(Source texts of formatted documents)
+++++
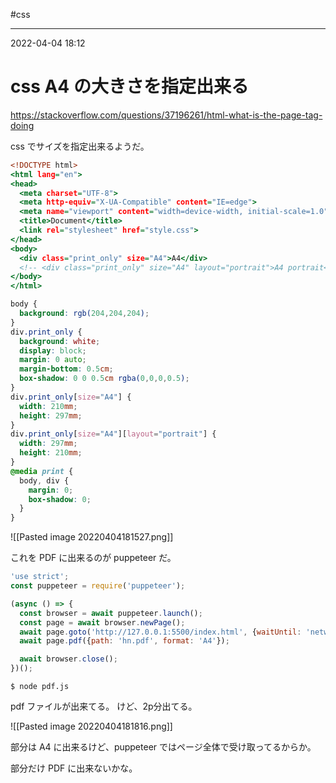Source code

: #css

---
2022-04-04  18:12

# css  A4 の大きさを指定出来る

https://stackoverflow.com/questions/37196261/html-what-is-the-page-tag-doing

css でサイズを指定出来るようだ。


```html:index.html
<!DOCTYPE html>
<html lang="en">
<head>
  <meta charset="UTF-8">
  <meta http-equiv="X-UA-Compatible" content="IE=edge">
  <meta name="viewport" content="width=device-width, initial-scale=1.0">
  <title>Document</title>
  <link rel="stylesheet" href="style.css">
</head>
<body>
  <div class="print_only" size="A4">A4</div>
  <!-- <div class="print_only" size="A4" layout="portrait">A4 portrait</div>-->
</body>
</html>
```

```css:style.css
body {
  background: rgb(204,204,204);
}
div.print_only {
  background: white;
  display: block;
  margin: 0 auto;
  margin-bottom: 0.5cm;
  box-shadow: 0 0 0.5cm rgba(0,0,0,0.5);
}
div.print_only[size="A4"] {
  width: 210mm;
  height: 297mm;
}
div.print_only[size="A4"][layout="portrait"] {
  width: 297mm;
  height: 210mm;
}
@media print {
  body, div {
    margin: 0;
    box-shadow: 0;
  }
}
```

![[Pasted image 20220404181527.png]]

これを PDF に出来るのが puppeteer だ。

```js:pdf.js
'use strict';
const puppeteer = require('puppeteer');

(async () => {
  const browser = await puppeteer.launch();
  const page = await browser.newPage();
  await page.goto('http://127.0.0.1:5500/index.html', {waitUntil: 'networkidle2'});
  await page.pdf({path: 'hn.pdf', format: 'A4'});

  await browser.close();
})();
```

```shell
$ node pdf.js
```

pdf ファイルが出来てる。
けど、2p分出てる。

![[Pasted image 20220404181816.png]]

部分は A4 に出来るけど、puppeteer ではページ全体で受け取ってるからか。

部分だけ PDF に出来ないかな。

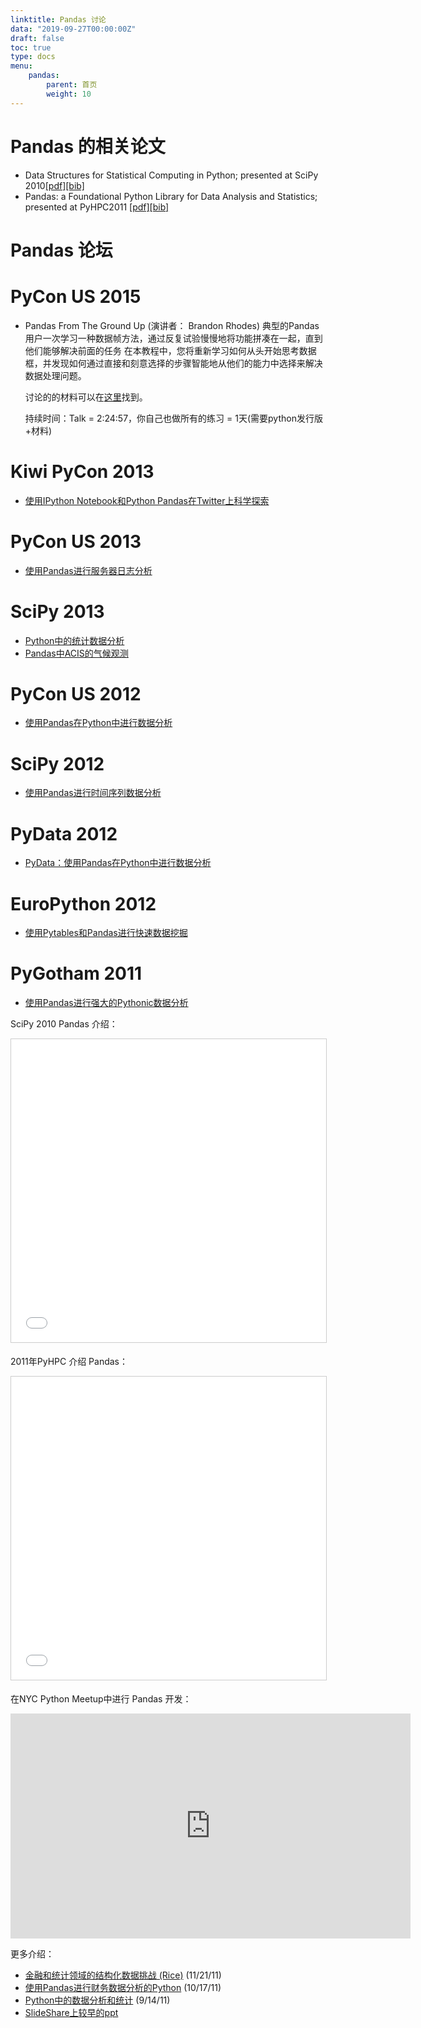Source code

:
 ```yaml
---
linktitle: Pandas 讨论
data: "2019-09-27T00:00:00Z"
draft: false
toc: true
type: docs
menu:
    pandas:
        parent: 首页
        weight: 10
---
```




# Pandas 的相关论文

- Data Structures for Statistical Computing in Python; presented at SciPy 2010[[pdf]](http://jarrodmillman.com/scipy2010/pdfs/mckinney.pdf)[[bib]](http://Pandas.pydata.org/_downloads/reference_data_structures.bib)
- Pandas: a Foundational Python Library for Data Analysis and Statistics; presented at PyHPC2011 [[pdf]](https://www.scribd.com/doc/71048089/Pandas-a-Foundational-Python-Library-for-Data-Analysis-and-Statistics)[[bib]](http://Pandas.pydata.org/_downloads/reference_foundational_library.bib)

# Pandas 论坛

# PyCon US 2015

- Pandas From The Ground Up (演讲者： Brandon Rhodes)
    典型的Pandas用户一次学习一种数据帧方法，通过反复试验慢慢地将功能拼凑在一起，直到他们能够解决前面的任务 在本教程中，您将重新学习如何从头开始思考数据框，并发现如何通过直接和刻意选择的步骤智能地从他们的能力中选择来解决数据处理问题。
    
    讨论的的材料可以在[这里](https://github.com/brandon-rhodes/pycon-Pandas-tutorial)找到。
    
    持续时间：Talk = 2:24:57，你自己也做所有的练习 = 1天(需要python发行版+材料)

# Kiwi PyCon 2013

- [使用IPython Notebook和Python Pandas在Twitter上科学探索](http://pyvideo.org/video/2443/exploring-science-on-twitter-with-ipython-noteboo-)

# PyCon US 2013

- [使用Pandas进行服务器日志分析](http://pyvideo.org/video/1745/server-log-analysis-with-Pandas-0)

# SciPy 2013

- [Python中的统计数据分析](http://pyvideo.org/video/2063/statistical-data-analysis-in-python-scipy2013-tu-6)
- [Pandas中ACIS的气候观测](http://pyvideo.org/video/1982/climate-observations-from-acis-in-Pandas-scipy-2)

# PyCon US 2012

- [使用Pandas在Python中进行数据分析](http://pyvideo.org/video/1982/climate-observations-from-acis-in-Pandas-scipy-2)

# SciPy 2012

- [使用Pandas进行时间序列数据分析](http://pyvideo.org/video/611/data-analysis-in-python-with-Pandas)

# PyData 2012

- [PyData：使用Pandas在Python中进行数据分析](http://pyvideo.org/video/970/pydata-data-analysis-in-python-with-Pandas)

# EuroPython 2012

- [使用Pytables和Pandas进行快速数据挖掘](http://pyvideo.org/video/1255/fast-data-mining-with-pytables-and-Pandas)

# PyGotham 2011

- [使用Pandas进行强大的Pythonic数据分析](http://pyvideo.org/video/487/pygotham-2011--powerful-pythonic-data-analysis-us)

SciPy 2010 Pandas 介绍：

<iframe src="//www.slideshare.net/slideshow/embed_code/key/BCN6Qeo0KC26ol" width="595" height="485" frameborder="0" marginwidth="0" marginheight="0" scrolling="no" style="border:1px solid #CCC; border-width:1px; margin-bottom:5px; max-width: 100%;" allowfullscreen> </iframe>

2011年PyHPC 介绍 Pandas：

<iframe src="//www.slideshare.net/slideshow/embed_code/key/4BpC26SboWX2xM" width="595" height="485" frameborder="0" marginwidth="0" marginheight="0" scrolling="no" style="border:1px solid #CCC; border-width:1px; margin-bottom:5px; max-width: 100%;" allowfullscreen> </iframe>

在NYC Python Meetup中进行 Pandas 开发：

<iframe src="https://player.vimeo.com/video/35090565" width="640" height="360" frameborder="0" webkitallowfullscreen mozallowfullscreen allowfullscreen></iframe>

更多介绍：

- [金融和统计领域的结构化数据挑战 (Rice)](https://www.slideshare.net/wesm/structured-data-challenges-in-finance-and-statistics) (11/21/11)
- [使用Pandas进行财务数据分析的Python](https://www.slideshare.net/wesm/python-for-financial-data-analysis-with-Pandas) (10/17/11)
- [Python中的数据分析和统计](https://www.slideshare.net/wesm/data-analysis-and-statistics-in-python-using-Pandas-and-statsmodels) (9/14/11)
- [SlideShare上较早的ppt](https://www.slideshare.net/wesm)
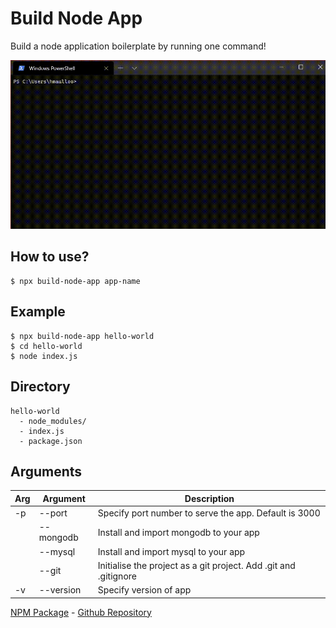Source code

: # Build Node App

Build a node application boilerplate by running one command!

<!-- ![Live example of build-node-app running](gifs/tutorial.gif) -->
![Live example of build-node-app running](https://github.com/hackersdotmu/build-node-app/blob/master/gifs/tutorial.gif)

## How to use?
```
$ npx build-node-app app-name
```

## Example
```
$ npx build-node-app hello-world
$ cd hello-world
$ node index.js
```

## Directory
```
hello-world
  - node_modules/
  - index.js
  - package.json
```

## Arguments
| Arg | Argument | Description |
| ----------- | ----------- | ----------- |
| -p | --port | Specify port number to serve the app. Default is 3000 |
|  | --mongodb | Install and import mongodb to your app |
|  | --mysql | Install and import mysql to your app |
|  | --git | Initialise the project as a git project. Add .git and .gitignore |
| -v | --version | Specify version of app |


[NPM Package](https://www.npmjs.com/package/build-node-app) - [Github Repository](https://github.com/hackersdotmu/build-node-app/)
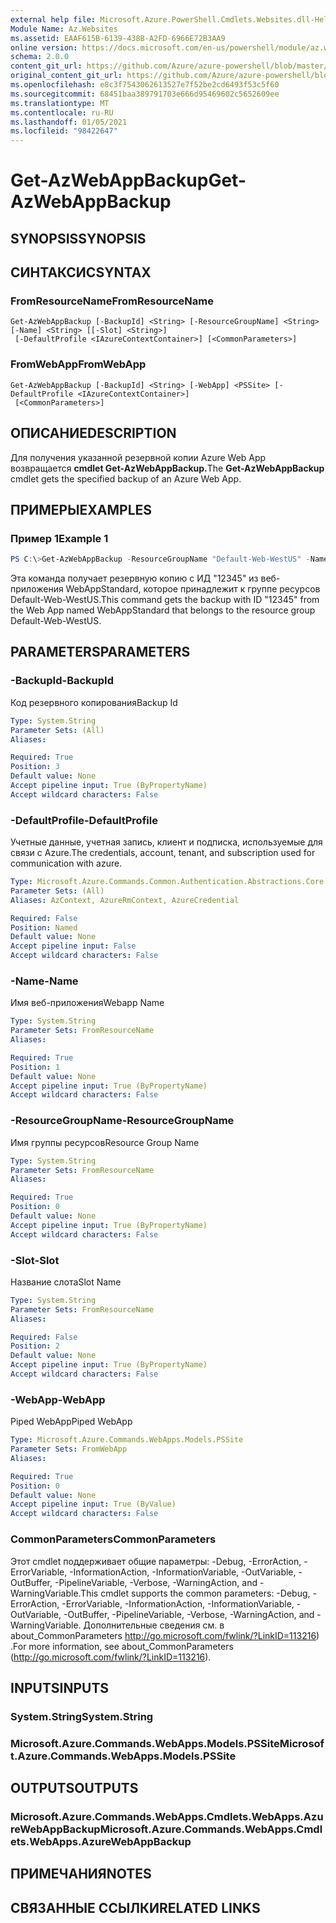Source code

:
 ```yaml
---
external help file: Microsoft.Azure.PowerShell.Cmdlets.Websites.dll-Help.xml
Module Name: Az.Websites
ms.assetid: EAAF615B-6139-438B-A2FD-6966E72B3AA9
online version: https://docs.microsoft.com/en-us/powershell/module/az.websites/get-azwebappbackup
schema: 2.0.0
content_git_url: https://github.com/Azure/azure-powershell/blob/master/src/Websites/Websites/help/Get-AzWebAppBackup.md
original_content_git_url: https://github.com/Azure/azure-powershell/blob/master/src/Websites/Websites/help/Get-AzWebAppBackup.md
ms.openlocfilehash: e8c3f7543062613527e7f52be2cd6493f53c5f60
ms.sourcegitcommit: 68451baa389791703e666d95469602c5652609ee
ms.translationtype: MT
ms.contentlocale: ru-RU
ms.lasthandoff: 01/05/2021
ms.locfileid: "98422647"
---
```

# <span data-ttu-id="ba4d1-101">Get-AzWebAppBackup</span><span class="sxs-lookup"><span data-stu-id="ba4d1-101">Get-AzWebAppBackup</span></span>

## <span data-ttu-id="ba4d1-102">SYNOPSIS</span><span class="sxs-lookup"><span data-stu-id="ba4d1-102">SYNOPSIS</span></span>

## <span data-ttu-id="ba4d1-103">СИНТАКСИС</span><span class="sxs-lookup"><span data-stu-id="ba4d1-103">SYNTAX</span></span>

### <span data-ttu-id="ba4d1-104">FromResourceName</span><span class="sxs-lookup"><span data-stu-id="ba4d1-104">FromResourceName</span></span>
```
Get-AzWebAppBackup [-BackupId] <String> [-ResourceGroupName] <String> [-Name] <String> [[-Slot] <String>]
 [-DefaultProfile <IAzureContextContainer>] [<CommonParameters>]
```

### <span data-ttu-id="ba4d1-105">FromWebApp</span><span class="sxs-lookup"><span data-stu-id="ba4d1-105">FromWebApp</span></span>
```
Get-AzWebAppBackup [-BackupId] <String> [-WebApp] <PSSite> [-DefaultProfile <IAzureContextContainer>]
 [<CommonParameters>]
```

## <span data-ttu-id="ba4d1-106">ОПИСАНИЕ</span><span class="sxs-lookup"><span data-stu-id="ba4d1-106">DESCRIPTION</span></span>
<span data-ttu-id="ba4d1-107">Для получения указанной резервной копии Azure Web App возвращается **cmdlet Get-AzWebAppBackup.**</span><span class="sxs-lookup"><span data-stu-id="ba4d1-107">The **Get-AzWebAppBackup** cmdlet gets the specified backup of an Azure Web App.</span></span>

## <span data-ttu-id="ba4d1-108">ПРИМЕРЫ</span><span class="sxs-lookup"><span data-stu-id="ba4d1-108">EXAMPLES</span></span>

### <span data-ttu-id="ba4d1-109">Пример 1</span><span class="sxs-lookup"><span data-stu-id="ba4d1-109">Example 1</span></span>
```powershell
PS C:\>Get-AzWebAppBackup -ResourceGroupName "Default-Web-WestUS" -Name "WebAppStandard" -BackupId "12345"
```

<span data-ttu-id="ba4d1-110">Эта команда получает резервную копию с ИД "12345" из веб-приложения WebAppStandard, которое принадлежит к группе ресурсов Default-Web-WestUS.</span><span class="sxs-lookup"><span data-stu-id="ba4d1-110">This command gets the backup with ID "12345" from the Web App named WebAppStandard that belongs to the resource group Default-Web-WestUS.</span></span>

## <span data-ttu-id="ba4d1-111">PARAMETERS</span><span class="sxs-lookup"><span data-stu-id="ba4d1-111">PARAMETERS</span></span>

### <span data-ttu-id="ba4d1-112">-BackupId</span><span class="sxs-lookup"><span data-stu-id="ba4d1-112">-BackupId</span></span>
<span data-ttu-id="ba4d1-113">Код резервного копирования</span><span class="sxs-lookup"><span data-stu-id="ba4d1-113">Backup Id</span></span>

```yaml
Type: System.String
Parameter Sets: (All)
Aliases:

Required: True
Position: 3
Default value: None
Accept pipeline input: True (ByPropertyName)
Accept wildcard characters: False
```

### <span data-ttu-id="ba4d1-114">-DefaultProfile</span><span class="sxs-lookup"><span data-stu-id="ba4d1-114">-DefaultProfile</span></span>
<span data-ttu-id="ba4d1-115">Учетные данные, учетная запись, клиент и подписка, используемые для связи с Azure.</span><span class="sxs-lookup"><span data-stu-id="ba4d1-115">The credentials, account, tenant, and subscription used for communication with azure.</span></span>

```yaml
Type: Microsoft.Azure.Commands.Common.Authentication.Abstractions.Core.IAzureContextContainer
Parameter Sets: (All)
Aliases: AzContext, AzureRmContext, AzureCredential

Required: False
Position: Named
Default value: None
Accept pipeline input: False
Accept wildcard characters: False
```

### <span data-ttu-id="ba4d1-116">-Name</span><span class="sxs-lookup"><span data-stu-id="ba4d1-116">-Name</span></span>
<span data-ttu-id="ba4d1-117">Имя веб-приложения</span><span class="sxs-lookup"><span data-stu-id="ba4d1-117">Webapp Name</span></span>

```yaml
Type: System.String
Parameter Sets: FromResourceName
Aliases:

Required: True
Position: 1
Default value: None
Accept pipeline input: True (ByPropertyName)
Accept wildcard characters: False
```

### <span data-ttu-id="ba4d1-118">-ResourceGroupName</span><span class="sxs-lookup"><span data-stu-id="ba4d1-118">-ResourceGroupName</span></span>
<span data-ttu-id="ba4d1-119">Имя группы ресурсов</span><span class="sxs-lookup"><span data-stu-id="ba4d1-119">Resource Group Name</span></span>

```yaml
Type: System.String
Parameter Sets: FromResourceName
Aliases:

Required: True
Position: 0
Default value: None
Accept pipeline input: True (ByPropertyName)
Accept wildcard characters: False
```

### <span data-ttu-id="ba4d1-120">-Slot</span><span class="sxs-lookup"><span data-stu-id="ba4d1-120">-Slot</span></span>
<span data-ttu-id="ba4d1-121">Название слота</span><span class="sxs-lookup"><span data-stu-id="ba4d1-121">Slot Name</span></span>

```yaml
Type: System.String
Parameter Sets: FromResourceName
Aliases:

Required: False
Position: 2
Default value: None
Accept pipeline input: True (ByPropertyName)
Accept wildcard characters: False
```

### <span data-ttu-id="ba4d1-122">-WebApp</span><span class="sxs-lookup"><span data-stu-id="ba4d1-122">-WebApp</span></span>
<span data-ttu-id="ba4d1-123">Piped WebApp</span><span class="sxs-lookup"><span data-stu-id="ba4d1-123">Piped WebApp</span></span>

```yaml
Type: Microsoft.Azure.Commands.WebApps.Models.PSSite
Parameter Sets: FromWebApp
Aliases:

Required: True
Position: 0
Default value: None
Accept pipeline input: True (ByValue)
Accept wildcard characters: False
```

### <span data-ttu-id="ba4d1-124">CommonParameters</span><span class="sxs-lookup"><span data-stu-id="ba4d1-124">CommonParameters</span></span>
<span data-ttu-id="ba4d1-125">Этот cmdlet поддерживает общие параметры: -Debug, -ErrorAction, -ErrorVariable, -InformationAction, -InformationVariable, -OutVariable, -OutBuffer, -PipelineVariable, -Verbose, -WarningAction, and -WarningVariable.</span><span class="sxs-lookup"><span data-stu-id="ba4d1-125">This cmdlet supports the common parameters: -Debug, -ErrorAction, -ErrorVariable, -InformationAction, -InformationVariable, -OutVariable, -OutBuffer, -PipelineVariable, -Verbose, -WarningAction, and -WarningVariable.</span></span> <span data-ttu-id="ba4d1-126">Дополнительные сведения см. в about_CommonParameters http://go.microsoft.com/fwlink/?LinkID=113216) .</span><span class="sxs-lookup"><span data-stu-id="ba4d1-126">For more information, see about_CommonParameters (http://go.microsoft.com/fwlink/?LinkID=113216).</span></span>

## <span data-ttu-id="ba4d1-127">INPUTS</span><span class="sxs-lookup"><span data-stu-id="ba4d1-127">INPUTS</span></span>

### <span data-ttu-id="ba4d1-128">System.String</span><span class="sxs-lookup"><span data-stu-id="ba4d1-128">System.String</span></span>

### <span data-ttu-id="ba4d1-129">Microsoft.Azure.Commands.WebApps.Models.PSSite</span><span class="sxs-lookup"><span data-stu-id="ba4d1-129">Microsoft.Azure.Commands.WebApps.Models.PSSite</span></span>

## <span data-ttu-id="ba4d1-130">OUTPUTS</span><span class="sxs-lookup"><span data-stu-id="ba4d1-130">OUTPUTS</span></span>

### <span data-ttu-id="ba4d1-131">Microsoft.Azure.Commands.WebApps.Cmdlets.WebApps.AzureWebAppBackup</span><span class="sxs-lookup"><span data-stu-id="ba4d1-131">Microsoft.Azure.Commands.WebApps.Cmdlets.WebApps.AzureWebAppBackup</span></span>

## <span data-ttu-id="ba4d1-132">ПРИМЕЧАНИЯ</span><span class="sxs-lookup"><span data-stu-id="ba4d1-132">NOTES</span></span>

## <span data-ttu-id="ba4d1-133">СВЯЗАННЫЕ ССЫЛКИ</span><span class="sxs-lookup"><span data-stu-id="ba4d1-133">RELATED LINKS</span></span>
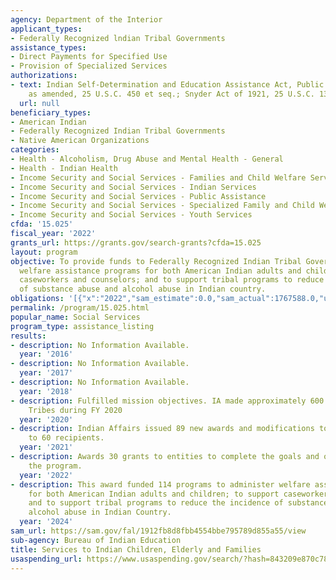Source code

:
 ```yaml
---
agency: Department of the Interior
applicant_types:
- Federally Recognized lndian Tribal Governments
assistance_types:
- Direct Payments for Specified Use
- Provision of Specialized Services
authorizations:
- text: Indian Self-Determination and Education Assistance Act, Public Law 93-638,
    as amended, 25 U.S.C. 450 et seq.; Snyder Act of 1921, 25 U.S.C. 13.
  url: null
beneficiary_types:
- American Indian
- Federally Recognized Indian Tribal Governments
- Native American Organizations
categories:
- Health - Alcoholism, Drug Abuse and Mental Health - General
- Health - Indian Health
- Income Security and Social Services - Families and Child Welfare Services
- Income Security and Social Services - Indian Services
- Income Security and Social Services - Public Assistance
- Income Security and Social Services - Specialized Family and Child Welfare Services
- Income Security and Social Services - Youth Services
cfda: '15.025'
fiscal_year: '2022'
grants_url: https://grants.gov/search-grants?cfda=15.025
layout: program
objective: To provide funds to Federally Recognized Indian Tribal Governments to administer
  welfare assistance programs for both American Indian adults and children; to support
  caseworkers and counselors; and to support tribal programs to reduce the incidence
  of substance abuse and alcohol abuse in Indian country.
obligations: '[{"x":"2022","sam_estimate":0.0,"sam_actual":1767588.0,"usa_spending_actual":76292877.73},{"x":"2023","sam_estimate":0.0,"sam_actual":75941710.0,"usa_spending_actual":75941709.51},{"x":"2024","sam_estimate":6583539.0,"sam_actual":0.0,"usa_spending_actual":63600332.62}]'
permalink: /program/15.025.html
popular_name: Social Services
program_type: assistance_listing
results:
- description: No Information Available.
  year: '2016'
- description: No Information Available.
  year: '2017'
- description: No Information Available.
  year: '2018'
- description: Fulfilled mission objectives. IA made approximately 600 awards to Indian
    Tribes during FY 2020
  year: '2020'
- description: Indian Affairs issued 89 new awards and modifications to existing awards
    to 60 recipients.
  year: '2021'
- description: Awards 30 grants to entities to complete the goals and objectives of
    the program.
  year: '2022'
- description: This award funded 114 programs to administer welfare assistance programs
    for both American Indian adults and children; to support caseworkers and counselors;
    and to support tribal programs to reduce the incidence of substance abuse and
    alcohol abuse in Indian Country.
  year: '2024'
sam_url: https://sam.gov/fal/1912fb8d8fbb4554bbe795789d855a55/view
sub-agency: Bureau of Indian Education
title: Services to Indian Children, Elderly and Families
usaspending_url: https://www.usaspending.gov/search/?hash=843209e870c78e411d3a9c7ccf23b88d
---
```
+++++
* **WHAT YOU ARE ASKED TO DO**: Could you return all lines from the data above that contain the string "使用Pandas在Python中进行数据分析"?

* **WRITTEN SOLUTION**:
- [使用Pandas在Python中进行数据分析](http://pyvideo.org/video/1982/climate-observations-from-acis-in-Pandas-scipy-2)
- [PyData：使用Pandas在Python中进行数据分析](http://pyvideo.org/video/970/pydata-data-analysis-in-python-with-Pandas)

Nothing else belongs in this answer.